The incidence of BVDV in serum follows basic principles of statistical binomial probability:
- If a pool of 1,000 animals is used at 1% incidence, then the pool will be positive 100% of the time.
- If a pool of 100 animals is used at 1% incidence, then the pool will be positive 60% of the time.
- If a pool of 20 animals is used at 1% incidence, then the pool will be positive 20% of the time.
Hence, it is possible to reduce BVDV burden in FBS by reducing the number of animals represented by each pool. Small pools can be pretested for BVDV and selected to reduce the risk of contamination further. Although this approach is effective, it is also costly.
A number of methodologies have been used in attempts to reduce the viral burden of bovine serum. BVDV is highly susceptible to gamma irradiation, the method of choice for reducing the postmanufacturing viral load. A dose of 30 kGy has been shown to reduce it by 106 (22).
Gamma irradiation targets viral genomes and can cause strand breaks and other types of damage to nucleic acids. So when gamma irradiation has been implemented, it is essential not to use nucleic-acid–based analytical tools such as polymerase chain reaction (PCR) for determining virus titer.

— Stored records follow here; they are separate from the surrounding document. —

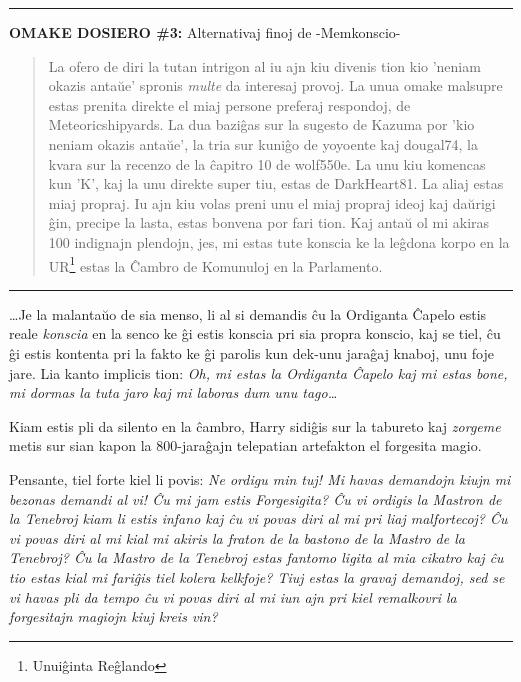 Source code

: \begin{center}\rule{3in}{0.4pt}\end{center}

\textbf{OMAKE DOSIERO \#3:} {\hpfont Alternativaj finoj de -Memkonscio-}

\begin{quote}
  La ofero de diri la tutan intrigon al iu ajn kiu divenis tion kio
  'neniam okazis antaŭe' spronis \emph{multe} da interesaj provoj. La
  unua omake malsupre estas prenita direkte el miaj persone preferaj
  respondoj, de Meteoricshipyards. La dua baziĝas sur la sugesto de
  Kazuma por 'kio neniam okazis antaŭe', la tria sur kuniĝo de
  yoyoente kaj dougal74, la kvara sur la recenzo de la ĉapitro 10 de
  wolf550e. La unu kiu komencas kun 'K', kaj la unu direkte super tiu,
  estas de DarkHeart81. La aliaj estas miaj propraj. Iu ajn kiu volas
  preni unu el miaj propraj ideoj kaj daŭrigi ĝin, precipe la lasta,
  estas bonvena por fari tion.  Kaj antaŭ ol mi akiras 100 indignajn
  plendojn, jes, mi estas tute konscia ke la leĝdona korpo en la
  UR\footnote{Unuiĝinta Reĝlando} estas la Ĉambro de Komunuloj en la
  Parlamento.
\end{quote}

\begin{center}\rule{3in}{0.4pt}\end{center}

\ldots Je la malantaŭo de sia menso, li al si demandis ĉu la Ordiganta
Ĉapelo estis reale \emph{konscia} en la senco ke ĝi estis konscia pri
sia propra konscio, kaj se tiel, ĉu ĝi estis kontenta pri la fakto ke
ĝi parolis kun dek-unu jaraĝaj knaboj, unu foje jare. Lia kanto
implicis tion: \emph{Oh, mi estas la Ordiganta Ĉapelo kaj mi estas
  bone, mi dormas la tuta jaro kaj mi laboras dum unu tago\ldots}

Kiam estis pli da silento en la ĉambro, Harry sidiĝis sur la tabureto
kaj \emph{zorgeme} metis sur sian kapon la 800-jaraĝajn telepatian
artefakton el forgesita magio.

Pensante, tiel forte kiel li povis: \emph{Ne ordigu min tuj! Mi havas
  demandojn kiujn mi bezonas demandi al vi! Ĉu mi jam estis
  Forgesigita?  Ĉu vi ordigis la Mastron de la Tenebroj kiam li estis
  infano kaj ĉu vi povas diri al mi pri liaj malfortecoj? Ĉu vi povas
  diri al mi kial mi akiris la fraton de la bastono de la Mastro de la
  Tenebroj?  Ĉu la Mastro de la Tenebroj estas fantomo ligita al mia
  cikatro kaj ĉu tio estas kial mi fariĝis tiel kolera kelkfoje? Tiuj
  estas la gravaj demandoj, sed se vi havas pli da tempo ĉu vi povas
  diri al mi iun ajn pri kiel remalkovri la forgesitajn magiojn kiuj
  kreis vin?}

Although viruses will be inactivated completely (rendered noninfectious), such testing methods still will detect fragments of the viral nucleic acids that remain, making it impossible to interpret study results. Thus, cell-based infectivity methods must be chosen for virus titration when gamma irradiation has been used.
Virus reduction titers are analyzed using assays such as TCID50 (the concentration at which 50% of cells are infected when cell cultures are inoculated with a diluted solution of virus-containing fluid), plaque-forming units (PFUs, the number of virus particles capable of forming plaques in cell cultures), and fluorescent-focus assays (FFAs). Such methods should be validated at least as for specificity and sensitivity (limit of detection, LoD), and their limitations should be well understood.

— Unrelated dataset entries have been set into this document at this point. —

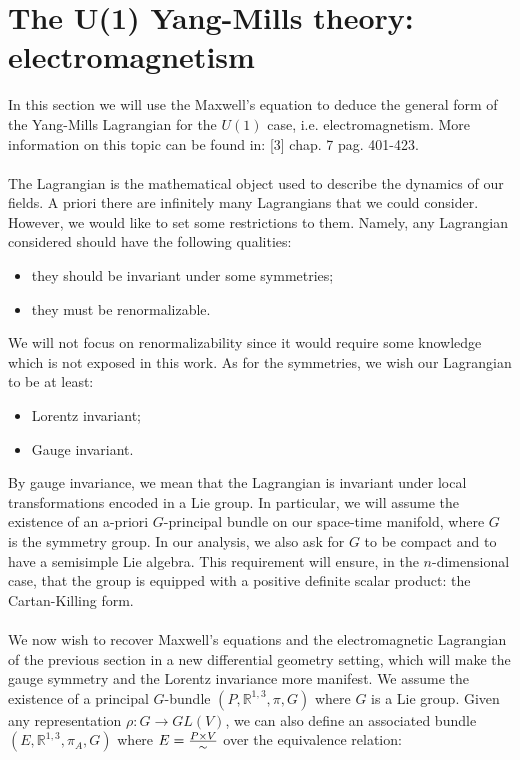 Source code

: \documentclass[12pt,a4paper]{report}
\theoremstyle{definition}
\theoremstyle{Theorem}
\theoremstyle{definition}
\theoremstyle{definition}
\begin{document}
	\section{The U(1) Yang-Mills theory: electromagnetism}
	In this section we will use the Maxwell's equation to deduce the general form of the Yang-Mills Lagrangian for the $U(1)$ case, i.e. electromagnetism. More information on this topic can be found in: [3] chap. 7 pag. 401-423.
	\\\\
	The Lagrangian is the mathematical object used to describe the dynamics of our fields. A priori there are infinitely many Lagrangians that we could consider. However, we would like to set some restrictions to them. Namely, any Lagrangian considered should have the following qualities:
	\begin{itemize}
		\item they should be invariant under some symmetries;
		\item they must be renormalizable.
	\end{itemize}
	We will not focus on renormalizability since it would require some knowledge which is not exposed in this work. As for the symmetries, we wish our Lagrangian to be at least:
	\begin{itemize}
		\item Lorentz invariant;
		\item Gauge invariant.
	\end{itemize}
	By gauge invariance, we mean that the Lagrangian is invariant under local transformations encoded in a Lie group. In particular, we will assume the existence of an a-priori $G$-principal bundle on our space-time manifold, where $G$ is the symmetry group. In our analysis, we also ask for $G$ to be compact and to have a semisimple Lie algebra. This requirement will ensure, in the $n$-dimensional case, that the group is equipped with a positive definite scalar product: the Cartan-Killing form.
	\\\\
	We now wish to recover Maxwell's equations and the electromagnetic Lagrangian of the previous section in a new differential geometry setting, which will make the gauge symmetry and the Lorentz invariance more manifest. We assume the existence of a principal $G$-bundle $(P,\mathbb{R}^{1,3},\pi,G)$ where $G$ is a Lie group. Given any representation $\rho:G\rightarrow GL(V)$, we can also define an associated bundle $(E,\mathbb{R}^{1,3},\pi_A,G)$ where $E={P\times V\over \sim}$ over the equivalence relation:
\end{document}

A number of tests can be used for BVDV, with the most common being virus isolation, detection by PCR, antibody detection, and antigen capture (23, 24). Table 1 compares their strengths and weaknesses.
Virus Isolation: Virus isolation has been the “gold standard” in BVDV detection for some time. BVDV-susceptible cells are incubated in the presence of a serum sample and then subsequently analyzed for the presence of BVDV.
PCR Detection: RNA is extracted from a given serum sample, then converted to DNA and replicated up to 50 times. This assay also can be used to quantify viral particles.
Antibody Detection: The presence of BVDV immunity is detected with enzyme-linked immunosorbent assays (ELISAs). They do not diagnose active infection, but rather, they detect the presence of antibodies produced by animals in response to viral infection and/or vaccination.
Antigen Detection or Antigen Capture: This method detects BVDV Erns antigen directly and serves as the basis for PI detection.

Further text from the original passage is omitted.